Tuesday, August 4, 2020

CMS New Rules: RVU System Facing Digital Health / iRhythm

Administration Promotes Digital Health

The Trump administration is very strong on innovation and digital health, right up to the last couple weeks, with a piece by Seema Verma in Health Affairs in July emphasizing the agency's rapid pivot to DHealth under COVID (here; news article here.)   In releasing annual summer rulemaking for the physician fee schedule on August 3 (here), the agency emphasized its commitment to ongoing expansion of telehealth (here). (FN1)

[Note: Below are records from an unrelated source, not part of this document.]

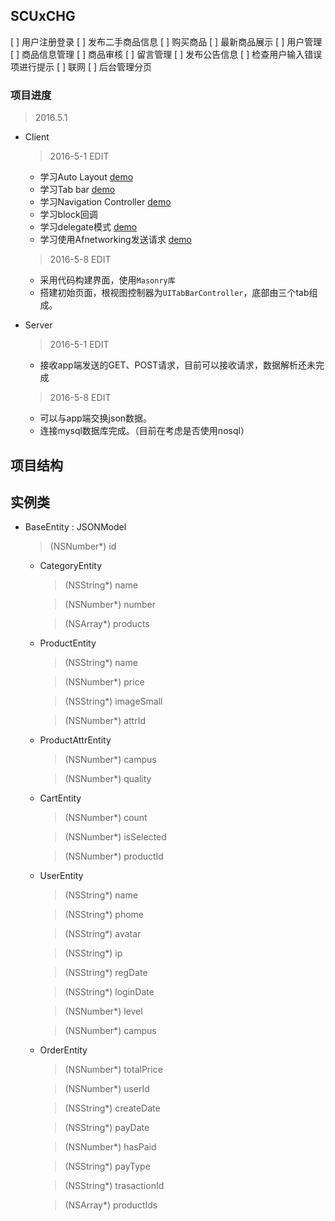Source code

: SCUxCHG
---

[ ] 用户注册登录
[ ] 发布二手商品信息
[ ] 购买商品
[ ] 最新商品展示
[ ] 用户管理
[ ] 商品信息管理
[ ] 商品审核
[ ] 留言管理
[ ] 发布公告信息
[ ] 检查用户输入错误项进行提示
[ ] 联网
[ ] 后台管理分页

### 项目进度

> 2016.5.1

- Client

	> 2016-5-1 EDIT

	- 学习Auto Layout	[demo][1]
	- 学习Tab bar	[demo][2]
	- 学习Navigation Controller	[demo][3]
	- 学习block回调	
	- 学习delegate模式	[demo][4]
	- 学习使用Afnetworking发送请求	[demo][5]

	> 2016-5-8 EDIT

	- 采用代码构建界面，使用`Masonry库`
	- 搭建初始页面，根视图控制器为`UITabBarController`，底部由三个tab组成。


- Server

	> 2016-5-1 EDIT

	- 接收app端发送的GET、POST请求，目前可以接收请求，数据解析还未完成

	> 2016-5-8 EDIT

	- 可以与app端交换json数据。
	- 连接mysql数据库完成。（目前在考虑是否使用nosql）


[1]: https://github.com/penguin-penpen/ALDemo
[2]: https://github.com/penguin-penpen/TabDemo
[3]: https://github.com/penguin-penpen/NavDemo
[4]: https://github.com/penguin-penpen/pDelegateDemo
[5]: https://github.com/penguin-penpen/loginDemo


项目结构
---


实例类
---

- BaseEntity : JSONModel

	> (NSNumber*) id

	- CategoryEntity

		> (NSString*) name

		> (NSNumber*) number

		> (NSArray*) products

	- ProductEntity

		> (NSString*) name

		> (NSNumber*) price

		> (NSString*) imageSmall

		> (NSNumber*) attrId

	- ProductAttrEntity

		> (NSNumber*) campus

		> (NSNumber*) quality

	- CartEntity

		> (NSNumber*) count

		> (NSNumber*) isSelected

		> (NSNumber*) productId

	- UserEntity

		> (NSString*) name

		> (NSString*) phome

		> (NSString*) avatar

		> (NSString*) ip

		> (NSString*) regDate

		> (NSString*) loginDate

		> (NSNumber*) level

		> (NSNumber*) campus

	- OrderEntity

		> (NSNumber*) totalPrice

		> (NSNumber*) userId

		> (NSString*) createDate

		> (NSString*) payDate

		> (NSNumber*) hasPaid

		> (NSString*) payType

		> (NSString*) trasactionId

		> (NSArray*) productIds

How to Price Complex Digital Health Services In a Bottom-Up RVU World

Lost in the weeds is how to price advanced digital health services.   Services that look like E&M visits (e.g. 20 minute encounters with a physician) are being priced at parity to the E&M service currently.  But what about the digital health frontier?   CMS prices physician (e.g. outpatient non hospital) fee schedule services based on a few simple inputs - physician time, clinical staff time, supplies/disposables, capital equipment prorated by the minute, and some extra proportion for overhead (rent, billing staff).   The regulations for this are very simple, at 42 CFR 410.22 (here).  However, as in real-world accounting, you quickly run into situations that don't fit the rules, or lead to dilemmas, or break new ground.   In particular, supply and capital equipment prices are based on open public market prices, so if a service is based on proprietary equipment, expertise, and software, it's hard for CMS to value.   CMS has huge databases of supply and equipment prices, and a couple years ago commissioned a huge survey by a large consultancy to verify and raise and lower is catalog of prices.[FN2]  

RVU Simple Case Study

Here's how it works, with simplified and fictional numbers.  Let's say an MRI scanner costs $600,000, and lasts 5 years and is used 2000 hours a year.  So CMS divides $600,000 by 10,000 hours and gets $60 per hour amortized cost, and if a MRI scan takes 0.5 hr, that's $30 for capital equipment.  Add 45 minutes for technician time at $40 an hour, and it's $30.  Add 1 RVU of physician time (typically circa 20 minutes) for $35 and you've got $95 before layering on top an allotment for indirect cost/overhead based on standard percents for them.  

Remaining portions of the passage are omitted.